Task description:
Pictures excluded, output the lines of the data below between the one holding "Translation VAE Project" and the one holding "The aim of this", inclusive, exactly as they stand.

Data to use:
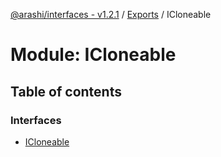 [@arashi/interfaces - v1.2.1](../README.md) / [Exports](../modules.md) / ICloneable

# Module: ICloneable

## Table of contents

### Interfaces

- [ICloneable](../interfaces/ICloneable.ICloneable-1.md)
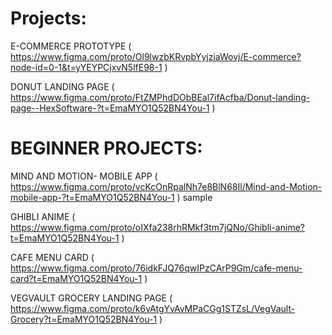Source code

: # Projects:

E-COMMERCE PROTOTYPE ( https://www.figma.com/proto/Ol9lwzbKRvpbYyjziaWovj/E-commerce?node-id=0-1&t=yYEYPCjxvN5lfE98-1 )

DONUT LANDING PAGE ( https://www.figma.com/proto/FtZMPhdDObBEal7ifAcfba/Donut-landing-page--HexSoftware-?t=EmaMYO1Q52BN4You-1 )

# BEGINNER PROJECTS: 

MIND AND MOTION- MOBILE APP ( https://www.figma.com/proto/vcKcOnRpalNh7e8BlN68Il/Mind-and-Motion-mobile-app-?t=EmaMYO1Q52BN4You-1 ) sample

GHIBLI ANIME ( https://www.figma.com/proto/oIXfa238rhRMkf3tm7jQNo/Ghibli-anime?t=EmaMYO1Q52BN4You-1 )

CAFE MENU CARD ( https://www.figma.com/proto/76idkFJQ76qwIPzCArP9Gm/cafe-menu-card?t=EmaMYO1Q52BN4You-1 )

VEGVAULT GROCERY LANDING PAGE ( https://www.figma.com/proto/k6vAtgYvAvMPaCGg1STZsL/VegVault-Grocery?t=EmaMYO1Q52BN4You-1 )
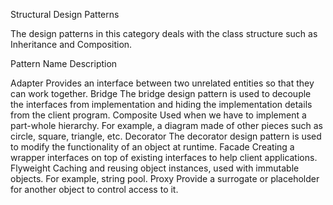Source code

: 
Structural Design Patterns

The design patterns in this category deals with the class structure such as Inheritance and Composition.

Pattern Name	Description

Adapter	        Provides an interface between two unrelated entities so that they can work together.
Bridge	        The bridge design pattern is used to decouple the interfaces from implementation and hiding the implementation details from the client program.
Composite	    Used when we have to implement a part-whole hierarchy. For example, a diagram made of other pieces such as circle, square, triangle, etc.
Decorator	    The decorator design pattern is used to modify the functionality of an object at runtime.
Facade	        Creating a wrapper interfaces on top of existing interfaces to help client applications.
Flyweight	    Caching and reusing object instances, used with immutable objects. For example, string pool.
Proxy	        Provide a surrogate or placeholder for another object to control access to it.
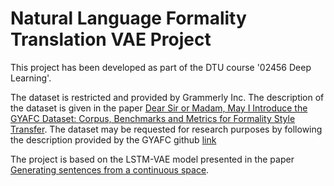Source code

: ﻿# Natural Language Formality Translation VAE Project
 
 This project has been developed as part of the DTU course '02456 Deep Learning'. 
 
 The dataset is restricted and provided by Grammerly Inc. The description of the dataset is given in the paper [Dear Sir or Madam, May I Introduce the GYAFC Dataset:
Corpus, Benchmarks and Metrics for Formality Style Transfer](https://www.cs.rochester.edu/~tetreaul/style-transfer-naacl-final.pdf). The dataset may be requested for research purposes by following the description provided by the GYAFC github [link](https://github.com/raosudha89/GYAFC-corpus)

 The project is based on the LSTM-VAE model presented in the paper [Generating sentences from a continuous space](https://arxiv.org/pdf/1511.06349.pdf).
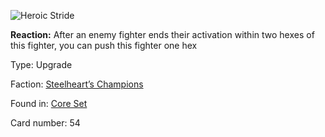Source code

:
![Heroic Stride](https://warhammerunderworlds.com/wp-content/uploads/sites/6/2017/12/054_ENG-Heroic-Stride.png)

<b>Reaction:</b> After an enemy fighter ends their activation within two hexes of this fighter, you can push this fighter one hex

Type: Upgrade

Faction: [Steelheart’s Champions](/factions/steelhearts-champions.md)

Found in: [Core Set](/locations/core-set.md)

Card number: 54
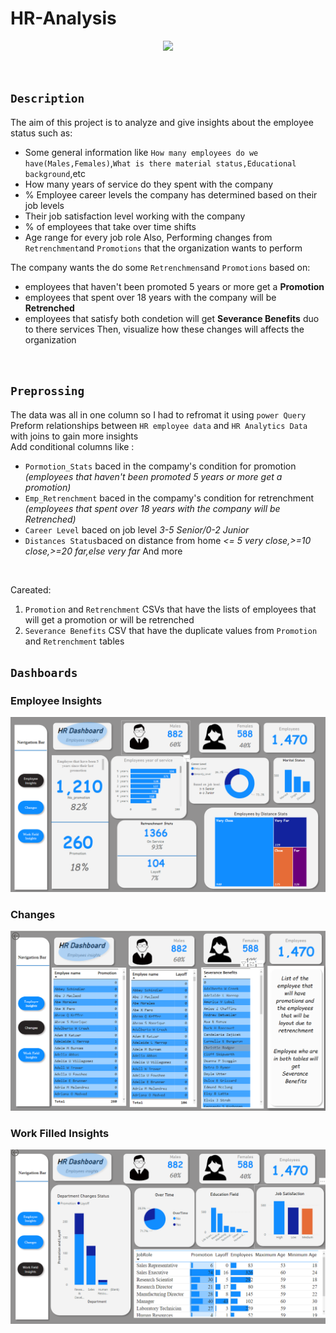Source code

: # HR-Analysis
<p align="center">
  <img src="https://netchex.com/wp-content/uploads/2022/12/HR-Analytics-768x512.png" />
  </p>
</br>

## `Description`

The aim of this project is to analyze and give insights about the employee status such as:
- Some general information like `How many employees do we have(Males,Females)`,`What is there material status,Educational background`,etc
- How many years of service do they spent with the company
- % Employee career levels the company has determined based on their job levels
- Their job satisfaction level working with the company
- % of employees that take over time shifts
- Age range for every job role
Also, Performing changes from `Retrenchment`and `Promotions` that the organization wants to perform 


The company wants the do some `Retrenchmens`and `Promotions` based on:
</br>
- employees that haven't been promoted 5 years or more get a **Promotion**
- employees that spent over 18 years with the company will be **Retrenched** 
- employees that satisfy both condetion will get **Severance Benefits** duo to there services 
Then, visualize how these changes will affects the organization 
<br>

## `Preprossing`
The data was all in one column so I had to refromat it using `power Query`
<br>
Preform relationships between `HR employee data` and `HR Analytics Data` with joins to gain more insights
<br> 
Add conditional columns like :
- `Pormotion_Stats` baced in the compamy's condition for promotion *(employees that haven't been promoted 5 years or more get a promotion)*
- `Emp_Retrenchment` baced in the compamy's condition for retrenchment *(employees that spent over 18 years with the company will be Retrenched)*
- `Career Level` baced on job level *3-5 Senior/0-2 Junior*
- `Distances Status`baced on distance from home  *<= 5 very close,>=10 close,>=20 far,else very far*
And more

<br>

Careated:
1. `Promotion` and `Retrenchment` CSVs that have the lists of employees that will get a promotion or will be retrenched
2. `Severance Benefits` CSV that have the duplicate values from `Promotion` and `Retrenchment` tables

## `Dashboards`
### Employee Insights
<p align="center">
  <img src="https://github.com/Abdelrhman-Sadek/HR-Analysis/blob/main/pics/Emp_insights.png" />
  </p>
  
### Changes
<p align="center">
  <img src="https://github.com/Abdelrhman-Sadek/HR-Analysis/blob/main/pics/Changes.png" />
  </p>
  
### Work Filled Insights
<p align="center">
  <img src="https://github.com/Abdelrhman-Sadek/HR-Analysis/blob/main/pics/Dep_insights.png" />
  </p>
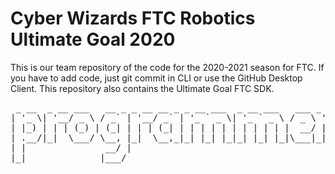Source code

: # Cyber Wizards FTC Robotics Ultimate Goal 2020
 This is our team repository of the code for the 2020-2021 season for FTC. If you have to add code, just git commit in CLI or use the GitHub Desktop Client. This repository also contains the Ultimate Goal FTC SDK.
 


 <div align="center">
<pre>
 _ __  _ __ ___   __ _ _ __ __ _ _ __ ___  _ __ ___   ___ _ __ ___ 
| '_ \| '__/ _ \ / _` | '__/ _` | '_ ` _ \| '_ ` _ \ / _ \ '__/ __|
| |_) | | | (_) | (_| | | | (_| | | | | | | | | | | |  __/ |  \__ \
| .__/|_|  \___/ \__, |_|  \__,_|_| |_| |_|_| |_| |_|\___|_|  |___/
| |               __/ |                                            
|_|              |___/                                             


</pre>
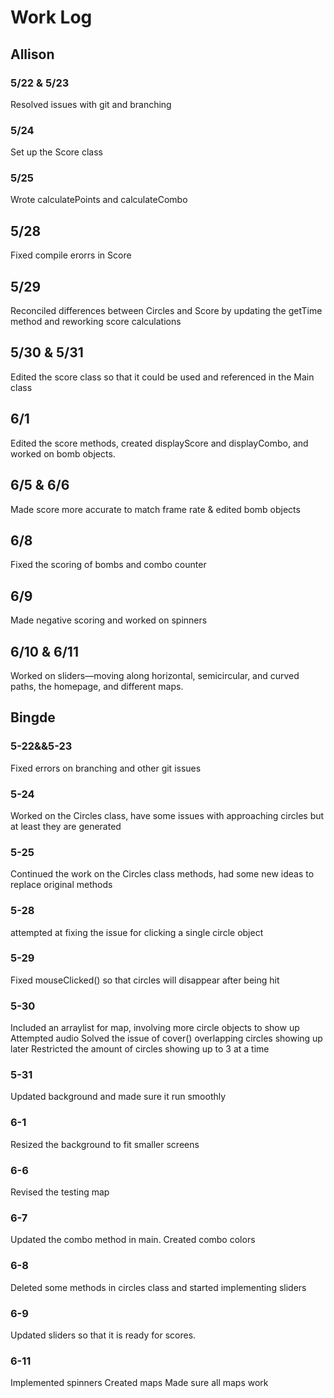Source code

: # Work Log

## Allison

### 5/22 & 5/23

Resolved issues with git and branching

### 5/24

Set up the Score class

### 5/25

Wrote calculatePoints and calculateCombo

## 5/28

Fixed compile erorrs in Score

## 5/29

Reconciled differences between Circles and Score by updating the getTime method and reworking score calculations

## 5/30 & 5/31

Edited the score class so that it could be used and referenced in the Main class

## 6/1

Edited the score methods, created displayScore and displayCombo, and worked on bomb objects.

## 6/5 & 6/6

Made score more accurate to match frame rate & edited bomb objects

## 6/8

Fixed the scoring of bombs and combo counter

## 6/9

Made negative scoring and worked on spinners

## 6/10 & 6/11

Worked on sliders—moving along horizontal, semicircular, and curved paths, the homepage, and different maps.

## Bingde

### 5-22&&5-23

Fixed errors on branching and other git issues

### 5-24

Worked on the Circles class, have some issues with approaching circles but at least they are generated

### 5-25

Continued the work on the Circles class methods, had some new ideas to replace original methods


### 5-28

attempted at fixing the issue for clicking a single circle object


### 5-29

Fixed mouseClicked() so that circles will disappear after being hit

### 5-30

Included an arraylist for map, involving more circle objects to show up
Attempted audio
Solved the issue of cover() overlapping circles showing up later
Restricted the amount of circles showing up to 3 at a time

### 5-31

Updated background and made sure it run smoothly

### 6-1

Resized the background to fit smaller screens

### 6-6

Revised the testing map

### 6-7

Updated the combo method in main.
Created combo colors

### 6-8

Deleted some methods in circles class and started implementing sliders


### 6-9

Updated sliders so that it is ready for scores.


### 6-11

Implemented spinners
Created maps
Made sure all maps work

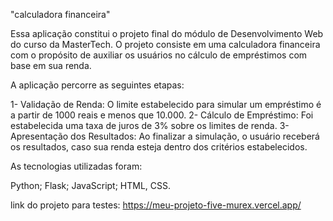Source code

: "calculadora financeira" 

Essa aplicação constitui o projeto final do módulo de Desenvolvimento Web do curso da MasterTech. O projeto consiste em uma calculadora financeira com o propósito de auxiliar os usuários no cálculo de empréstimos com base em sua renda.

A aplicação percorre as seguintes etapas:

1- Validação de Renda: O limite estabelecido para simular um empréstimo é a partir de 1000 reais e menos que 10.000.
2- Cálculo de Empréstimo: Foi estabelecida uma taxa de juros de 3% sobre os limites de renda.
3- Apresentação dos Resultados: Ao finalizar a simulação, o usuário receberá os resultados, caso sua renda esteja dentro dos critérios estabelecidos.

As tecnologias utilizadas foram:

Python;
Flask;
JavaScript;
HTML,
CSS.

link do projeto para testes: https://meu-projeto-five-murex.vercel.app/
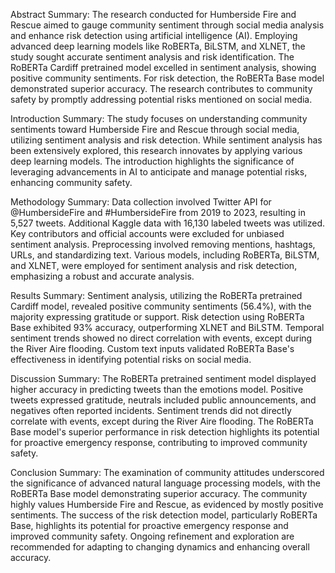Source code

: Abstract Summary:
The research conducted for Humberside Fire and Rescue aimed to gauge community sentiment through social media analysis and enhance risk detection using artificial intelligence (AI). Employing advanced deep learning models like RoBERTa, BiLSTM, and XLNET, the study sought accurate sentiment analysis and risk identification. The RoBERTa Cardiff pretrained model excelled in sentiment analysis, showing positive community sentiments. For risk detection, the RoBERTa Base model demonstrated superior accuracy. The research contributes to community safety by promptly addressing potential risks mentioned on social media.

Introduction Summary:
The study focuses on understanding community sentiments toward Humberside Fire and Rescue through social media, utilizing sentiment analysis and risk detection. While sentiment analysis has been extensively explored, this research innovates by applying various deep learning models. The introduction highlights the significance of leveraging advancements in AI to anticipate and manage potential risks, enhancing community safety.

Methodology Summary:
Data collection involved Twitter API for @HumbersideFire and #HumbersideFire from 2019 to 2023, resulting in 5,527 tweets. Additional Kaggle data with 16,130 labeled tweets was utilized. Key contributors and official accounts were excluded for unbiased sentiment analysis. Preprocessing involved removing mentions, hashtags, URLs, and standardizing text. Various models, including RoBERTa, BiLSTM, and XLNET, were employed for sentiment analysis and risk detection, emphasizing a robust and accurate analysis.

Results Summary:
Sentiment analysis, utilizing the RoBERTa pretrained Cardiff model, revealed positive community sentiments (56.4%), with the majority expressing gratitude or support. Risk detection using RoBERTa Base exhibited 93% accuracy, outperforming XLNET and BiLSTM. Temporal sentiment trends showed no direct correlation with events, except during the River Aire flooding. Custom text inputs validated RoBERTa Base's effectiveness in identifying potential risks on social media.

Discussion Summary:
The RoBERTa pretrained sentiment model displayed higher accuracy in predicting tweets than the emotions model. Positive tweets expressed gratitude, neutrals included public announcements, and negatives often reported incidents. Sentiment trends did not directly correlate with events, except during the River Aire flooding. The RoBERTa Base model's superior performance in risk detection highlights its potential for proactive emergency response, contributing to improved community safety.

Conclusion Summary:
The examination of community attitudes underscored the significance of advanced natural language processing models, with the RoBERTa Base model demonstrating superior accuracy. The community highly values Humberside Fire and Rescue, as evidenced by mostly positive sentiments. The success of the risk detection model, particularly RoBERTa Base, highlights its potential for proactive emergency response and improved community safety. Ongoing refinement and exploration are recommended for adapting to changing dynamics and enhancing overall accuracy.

Expected answer:
: ﻿# Natural Language Formality Translation VAE Project
 
 This project has been developed as part of the DTU course '02456 Deep Learning'. 
 
 The dataset is restricted and provided by Grammerly Inc. The description of the dataset is given in the paper [Dear Sir or Madam, May I Introduce the GYAFC Dataset:
Corpus, Benchmarks and Metrics for Formality Style Transfer](https://www.cs.rochester.edu/~tetreaul/style-transfer-naacl-final.pdf). The dataset may be requested for research purposes by following the description provided by the GYAFC github [link](https://github.com/raosudha89/GYAFC-corpus)

 The project is based on the LSTM-VAE model presented in the paper [Generating sentences from a continuous space](https://arxiv.org/pdf/1511.06349.pdf).
Source code

:
![Heroic Stride](https://warhammerunderworlds.com/wp-content/uploads/sites/6/2017/12/054_ENG-Heroic-Stride.png)

<b>Reaction:</b> After an enemy fighter ends their activation within two hexes of this fighter, you can push this fighter one hex

Type: Upgrade

Faction: [Steelheart’s Champions](/factions/steelhearts-champions.md)

Found in: [Core Set](/locations/core-set.md)

Card number: 54
Source code

: # HR-Analysis
<p align="center">
  <img src="https://netchex.com/wp-content/uploads/2022/12/HR-Analytics-768x512.png" />
  </p>
</br>

## `Description`

The aim of this project is to analyze and give insights about the employee status such as:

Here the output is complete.